Nazis unter sich/ Bundesarchiv, Bild 151-10-11

Natürlich nimmt Oppermann unverzüglich private Ermittlungen auf, wohl wissend, dass ihn dies in unmittelbare Gefahr bringt, weil auch er selbst zum fraglichen Zeitpunkt am Tatort war. Doch der verzweifelte Versuch, seine Wohltäterin rechtzeitig vor dem kurzfristig anberaumten Prozessbeginn zu entlasten, ist bei weitem nicht seine einzige Sorge: er erhält auch eine Einberufung zum „letzten Aufgebot“ des sogenannten Volkssturms, was ihn erneut in erhebliche persönliche Gefahr bringt, als Jude enttarnt und in den Tod geschickt zu werden.

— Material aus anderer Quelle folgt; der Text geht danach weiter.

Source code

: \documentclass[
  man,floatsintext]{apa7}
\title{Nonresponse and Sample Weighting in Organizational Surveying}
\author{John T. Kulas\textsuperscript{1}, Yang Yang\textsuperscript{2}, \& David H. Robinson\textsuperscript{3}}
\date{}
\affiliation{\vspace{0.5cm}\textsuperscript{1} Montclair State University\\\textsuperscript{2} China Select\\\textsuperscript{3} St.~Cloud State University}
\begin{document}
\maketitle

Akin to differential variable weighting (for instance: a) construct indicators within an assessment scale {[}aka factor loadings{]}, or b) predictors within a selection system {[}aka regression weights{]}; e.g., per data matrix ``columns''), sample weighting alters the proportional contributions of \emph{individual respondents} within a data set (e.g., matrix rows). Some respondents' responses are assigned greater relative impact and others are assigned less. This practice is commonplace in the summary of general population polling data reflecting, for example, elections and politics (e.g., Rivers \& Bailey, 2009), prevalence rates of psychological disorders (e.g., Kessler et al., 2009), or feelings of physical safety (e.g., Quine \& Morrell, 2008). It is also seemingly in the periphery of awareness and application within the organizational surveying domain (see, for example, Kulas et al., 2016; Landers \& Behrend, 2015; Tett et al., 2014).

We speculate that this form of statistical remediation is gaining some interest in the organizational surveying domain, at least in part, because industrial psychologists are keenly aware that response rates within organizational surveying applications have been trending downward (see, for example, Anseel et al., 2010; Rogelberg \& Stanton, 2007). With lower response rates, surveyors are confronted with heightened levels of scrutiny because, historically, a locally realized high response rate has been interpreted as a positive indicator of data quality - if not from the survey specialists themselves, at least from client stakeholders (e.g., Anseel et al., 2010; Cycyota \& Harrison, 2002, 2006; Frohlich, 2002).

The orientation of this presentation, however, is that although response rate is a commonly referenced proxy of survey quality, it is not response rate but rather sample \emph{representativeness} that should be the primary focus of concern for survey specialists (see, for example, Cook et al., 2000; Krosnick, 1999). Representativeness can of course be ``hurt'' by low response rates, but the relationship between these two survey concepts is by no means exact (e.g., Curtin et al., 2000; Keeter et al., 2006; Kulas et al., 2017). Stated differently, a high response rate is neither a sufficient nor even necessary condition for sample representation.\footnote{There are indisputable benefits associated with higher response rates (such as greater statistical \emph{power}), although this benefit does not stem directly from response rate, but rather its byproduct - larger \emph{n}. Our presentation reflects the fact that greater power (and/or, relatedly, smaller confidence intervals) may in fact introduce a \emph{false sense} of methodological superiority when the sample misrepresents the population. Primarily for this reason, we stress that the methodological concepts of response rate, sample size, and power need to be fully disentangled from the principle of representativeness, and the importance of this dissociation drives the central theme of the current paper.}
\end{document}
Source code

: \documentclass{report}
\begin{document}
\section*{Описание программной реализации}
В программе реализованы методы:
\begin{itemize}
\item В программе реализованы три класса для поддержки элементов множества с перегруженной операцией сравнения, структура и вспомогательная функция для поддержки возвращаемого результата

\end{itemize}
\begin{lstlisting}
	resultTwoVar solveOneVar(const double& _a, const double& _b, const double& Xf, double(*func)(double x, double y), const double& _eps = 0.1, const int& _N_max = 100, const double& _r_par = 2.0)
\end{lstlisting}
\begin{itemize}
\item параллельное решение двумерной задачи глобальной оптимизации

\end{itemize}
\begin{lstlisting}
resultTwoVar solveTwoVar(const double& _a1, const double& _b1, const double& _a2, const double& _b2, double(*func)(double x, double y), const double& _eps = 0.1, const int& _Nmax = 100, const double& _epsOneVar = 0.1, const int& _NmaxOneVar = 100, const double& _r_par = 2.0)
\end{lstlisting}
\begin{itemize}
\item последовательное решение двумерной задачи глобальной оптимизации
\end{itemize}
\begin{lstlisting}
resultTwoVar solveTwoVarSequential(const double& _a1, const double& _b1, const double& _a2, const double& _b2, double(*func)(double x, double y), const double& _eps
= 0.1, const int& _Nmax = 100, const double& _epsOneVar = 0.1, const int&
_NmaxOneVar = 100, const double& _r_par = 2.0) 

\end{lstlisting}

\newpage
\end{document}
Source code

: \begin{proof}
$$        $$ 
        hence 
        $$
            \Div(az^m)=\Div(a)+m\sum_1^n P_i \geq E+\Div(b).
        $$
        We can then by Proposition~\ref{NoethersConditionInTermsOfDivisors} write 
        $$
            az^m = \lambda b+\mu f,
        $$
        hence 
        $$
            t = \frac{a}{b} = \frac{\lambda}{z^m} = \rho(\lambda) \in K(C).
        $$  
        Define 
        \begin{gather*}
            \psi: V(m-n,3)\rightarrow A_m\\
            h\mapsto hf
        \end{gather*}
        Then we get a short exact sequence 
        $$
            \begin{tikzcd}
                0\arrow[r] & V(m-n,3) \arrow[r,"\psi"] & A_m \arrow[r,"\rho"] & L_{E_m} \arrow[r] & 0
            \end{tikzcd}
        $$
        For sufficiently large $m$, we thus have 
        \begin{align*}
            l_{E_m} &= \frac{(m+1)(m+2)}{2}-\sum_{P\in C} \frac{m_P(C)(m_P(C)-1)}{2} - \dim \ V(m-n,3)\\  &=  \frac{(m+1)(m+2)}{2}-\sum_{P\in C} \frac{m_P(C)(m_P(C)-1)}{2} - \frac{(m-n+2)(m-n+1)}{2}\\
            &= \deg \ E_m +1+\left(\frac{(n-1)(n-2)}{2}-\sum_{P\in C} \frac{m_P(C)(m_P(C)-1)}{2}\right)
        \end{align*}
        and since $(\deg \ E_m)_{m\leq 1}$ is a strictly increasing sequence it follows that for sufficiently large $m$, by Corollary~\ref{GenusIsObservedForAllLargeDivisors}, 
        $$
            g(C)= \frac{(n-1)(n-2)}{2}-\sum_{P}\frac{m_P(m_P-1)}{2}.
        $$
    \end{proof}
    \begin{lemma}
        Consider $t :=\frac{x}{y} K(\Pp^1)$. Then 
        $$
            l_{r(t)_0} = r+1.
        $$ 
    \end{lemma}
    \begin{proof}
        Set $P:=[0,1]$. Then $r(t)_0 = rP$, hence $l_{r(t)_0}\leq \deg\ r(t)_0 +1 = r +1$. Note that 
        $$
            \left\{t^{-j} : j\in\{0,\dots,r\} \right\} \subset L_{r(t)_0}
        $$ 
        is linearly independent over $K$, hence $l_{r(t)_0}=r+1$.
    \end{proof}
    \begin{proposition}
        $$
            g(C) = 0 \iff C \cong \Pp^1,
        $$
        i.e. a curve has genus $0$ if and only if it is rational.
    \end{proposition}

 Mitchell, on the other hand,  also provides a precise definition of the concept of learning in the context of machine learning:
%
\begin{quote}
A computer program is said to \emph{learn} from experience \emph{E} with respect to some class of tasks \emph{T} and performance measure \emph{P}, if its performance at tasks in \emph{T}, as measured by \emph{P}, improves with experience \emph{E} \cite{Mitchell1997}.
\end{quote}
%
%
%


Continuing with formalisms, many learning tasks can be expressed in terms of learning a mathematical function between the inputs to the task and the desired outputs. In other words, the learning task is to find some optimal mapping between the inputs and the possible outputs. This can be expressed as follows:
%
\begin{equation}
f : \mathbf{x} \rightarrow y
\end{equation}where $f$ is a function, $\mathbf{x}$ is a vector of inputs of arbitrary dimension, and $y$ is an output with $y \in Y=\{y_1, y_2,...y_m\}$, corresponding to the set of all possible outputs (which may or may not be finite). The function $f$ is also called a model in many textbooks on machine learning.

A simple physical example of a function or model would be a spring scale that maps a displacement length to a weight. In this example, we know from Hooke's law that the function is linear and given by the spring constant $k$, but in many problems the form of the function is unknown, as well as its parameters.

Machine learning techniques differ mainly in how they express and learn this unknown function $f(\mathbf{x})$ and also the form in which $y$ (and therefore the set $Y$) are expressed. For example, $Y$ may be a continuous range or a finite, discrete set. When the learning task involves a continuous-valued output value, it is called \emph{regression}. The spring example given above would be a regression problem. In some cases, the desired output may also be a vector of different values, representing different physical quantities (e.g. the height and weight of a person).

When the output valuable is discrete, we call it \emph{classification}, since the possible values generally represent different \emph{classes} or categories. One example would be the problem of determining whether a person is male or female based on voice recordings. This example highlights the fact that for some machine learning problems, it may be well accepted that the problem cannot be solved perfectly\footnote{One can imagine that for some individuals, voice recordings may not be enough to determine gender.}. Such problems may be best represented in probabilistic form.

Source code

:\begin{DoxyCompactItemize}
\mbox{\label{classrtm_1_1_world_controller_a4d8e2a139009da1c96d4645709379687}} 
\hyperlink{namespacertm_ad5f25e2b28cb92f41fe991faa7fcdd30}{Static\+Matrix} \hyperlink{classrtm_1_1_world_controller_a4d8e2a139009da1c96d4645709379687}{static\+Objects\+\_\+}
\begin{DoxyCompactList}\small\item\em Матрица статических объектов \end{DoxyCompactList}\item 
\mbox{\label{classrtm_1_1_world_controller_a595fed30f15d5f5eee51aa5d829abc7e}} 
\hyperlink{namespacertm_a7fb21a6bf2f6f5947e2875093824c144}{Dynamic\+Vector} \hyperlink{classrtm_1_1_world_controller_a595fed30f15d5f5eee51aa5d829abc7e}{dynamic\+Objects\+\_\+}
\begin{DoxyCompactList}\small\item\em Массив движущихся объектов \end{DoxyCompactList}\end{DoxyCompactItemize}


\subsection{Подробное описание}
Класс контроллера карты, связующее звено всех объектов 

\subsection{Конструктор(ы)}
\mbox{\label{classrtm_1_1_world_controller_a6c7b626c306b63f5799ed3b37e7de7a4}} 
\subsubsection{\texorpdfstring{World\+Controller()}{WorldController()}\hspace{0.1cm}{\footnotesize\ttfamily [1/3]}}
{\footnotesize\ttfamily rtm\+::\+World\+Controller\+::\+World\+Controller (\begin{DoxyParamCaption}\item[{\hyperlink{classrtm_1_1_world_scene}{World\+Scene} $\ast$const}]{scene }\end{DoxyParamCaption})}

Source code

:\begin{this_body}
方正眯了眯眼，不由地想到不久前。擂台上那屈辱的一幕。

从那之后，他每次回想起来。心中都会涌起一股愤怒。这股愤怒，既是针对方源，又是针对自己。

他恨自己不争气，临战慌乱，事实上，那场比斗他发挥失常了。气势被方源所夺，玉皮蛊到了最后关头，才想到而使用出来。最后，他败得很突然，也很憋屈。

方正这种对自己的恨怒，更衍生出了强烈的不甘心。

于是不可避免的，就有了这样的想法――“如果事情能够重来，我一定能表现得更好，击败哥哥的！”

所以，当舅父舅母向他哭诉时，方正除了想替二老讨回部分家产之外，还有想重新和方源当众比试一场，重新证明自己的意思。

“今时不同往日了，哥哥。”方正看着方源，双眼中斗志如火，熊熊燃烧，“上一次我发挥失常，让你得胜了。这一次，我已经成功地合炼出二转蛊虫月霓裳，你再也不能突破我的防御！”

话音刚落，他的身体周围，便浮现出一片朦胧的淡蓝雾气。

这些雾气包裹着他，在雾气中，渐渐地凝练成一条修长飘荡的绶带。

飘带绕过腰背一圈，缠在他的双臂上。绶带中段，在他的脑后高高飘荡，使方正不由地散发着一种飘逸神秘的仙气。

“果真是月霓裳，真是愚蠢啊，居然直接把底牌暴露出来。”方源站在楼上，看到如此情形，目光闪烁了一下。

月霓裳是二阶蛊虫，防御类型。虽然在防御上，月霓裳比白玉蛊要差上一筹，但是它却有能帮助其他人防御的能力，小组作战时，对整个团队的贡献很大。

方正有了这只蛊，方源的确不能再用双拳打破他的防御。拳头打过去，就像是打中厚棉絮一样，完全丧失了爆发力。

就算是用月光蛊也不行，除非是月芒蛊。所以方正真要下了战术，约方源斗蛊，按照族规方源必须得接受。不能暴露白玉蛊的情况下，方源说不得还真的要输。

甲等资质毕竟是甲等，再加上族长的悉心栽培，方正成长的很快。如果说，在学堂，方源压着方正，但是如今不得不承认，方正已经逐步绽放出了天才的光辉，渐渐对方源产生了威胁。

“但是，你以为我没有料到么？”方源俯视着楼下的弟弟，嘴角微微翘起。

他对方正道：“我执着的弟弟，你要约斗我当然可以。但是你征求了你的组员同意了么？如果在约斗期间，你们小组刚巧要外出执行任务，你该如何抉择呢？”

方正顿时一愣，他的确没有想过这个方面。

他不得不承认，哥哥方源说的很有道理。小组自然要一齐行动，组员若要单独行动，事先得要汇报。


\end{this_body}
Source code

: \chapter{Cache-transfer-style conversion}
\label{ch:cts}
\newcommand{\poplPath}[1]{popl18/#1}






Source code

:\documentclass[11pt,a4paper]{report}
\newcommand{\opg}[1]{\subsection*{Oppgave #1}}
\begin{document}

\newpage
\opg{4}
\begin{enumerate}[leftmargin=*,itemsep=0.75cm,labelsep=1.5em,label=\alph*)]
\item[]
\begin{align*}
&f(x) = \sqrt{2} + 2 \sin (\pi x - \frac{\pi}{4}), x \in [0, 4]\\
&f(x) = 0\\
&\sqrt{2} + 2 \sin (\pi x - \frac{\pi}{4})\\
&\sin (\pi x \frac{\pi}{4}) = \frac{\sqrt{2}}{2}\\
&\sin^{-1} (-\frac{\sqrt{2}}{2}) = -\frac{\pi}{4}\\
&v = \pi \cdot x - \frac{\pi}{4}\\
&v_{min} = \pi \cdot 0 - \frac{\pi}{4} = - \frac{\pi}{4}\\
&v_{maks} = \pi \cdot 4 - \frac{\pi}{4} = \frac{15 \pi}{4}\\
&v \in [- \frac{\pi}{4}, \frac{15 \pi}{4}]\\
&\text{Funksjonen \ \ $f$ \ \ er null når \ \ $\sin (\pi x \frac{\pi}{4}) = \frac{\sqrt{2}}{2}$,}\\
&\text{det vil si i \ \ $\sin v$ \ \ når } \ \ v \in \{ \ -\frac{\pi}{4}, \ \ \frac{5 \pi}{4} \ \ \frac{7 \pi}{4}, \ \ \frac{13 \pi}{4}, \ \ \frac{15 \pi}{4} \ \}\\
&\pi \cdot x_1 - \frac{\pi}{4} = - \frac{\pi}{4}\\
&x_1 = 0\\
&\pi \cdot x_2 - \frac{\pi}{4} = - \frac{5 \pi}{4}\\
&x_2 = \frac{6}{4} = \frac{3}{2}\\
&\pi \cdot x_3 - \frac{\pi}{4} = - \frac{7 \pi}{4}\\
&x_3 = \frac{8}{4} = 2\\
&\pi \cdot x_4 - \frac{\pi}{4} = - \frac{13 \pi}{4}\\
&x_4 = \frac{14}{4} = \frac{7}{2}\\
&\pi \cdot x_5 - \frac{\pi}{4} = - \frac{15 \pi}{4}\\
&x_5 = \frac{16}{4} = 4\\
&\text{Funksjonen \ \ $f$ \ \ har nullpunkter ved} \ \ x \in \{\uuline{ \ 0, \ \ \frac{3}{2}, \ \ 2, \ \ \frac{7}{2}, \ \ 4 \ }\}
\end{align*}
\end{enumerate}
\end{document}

Um es klarzumachen: Wenn ich den Schießbefehl gebe, dann tut ihr nur so und sagt 'Peng!'. Das reicht. Wir sind nicht hier, um Patronen zu verplempern. Später wird jeder von euch fünf Kugeln bekommen, um das Vaterland zu verteidigen. Es ist eure Aufgabe, dafür zu sorgen, dass jeder abgegebene Schuss ein Treffer ist. Jede einzelne Patrone zählt! Und Sie...“ Niklisch zeigte mit ausgestrecktem Finger auf Oppenheimer und starrte ihn hasserfüllt an. „Ich werde persönlich dafür sorgen, dass Sie nur vier Patronen bekommen! Das haben Sie dann davon. Und kommen Sie ja nicht heulend angerannt, wenn Sie einer Horde Russen gegenüberstehen! Ab in die Reihe!“ Zerknirscht trat Oppenheimer in die Reihe zurück. Diese Veranstaltung war noch absurder, als er es ohnehin erwartet hatte. Er wusste nicht, ob er lachen oder weinen sollte.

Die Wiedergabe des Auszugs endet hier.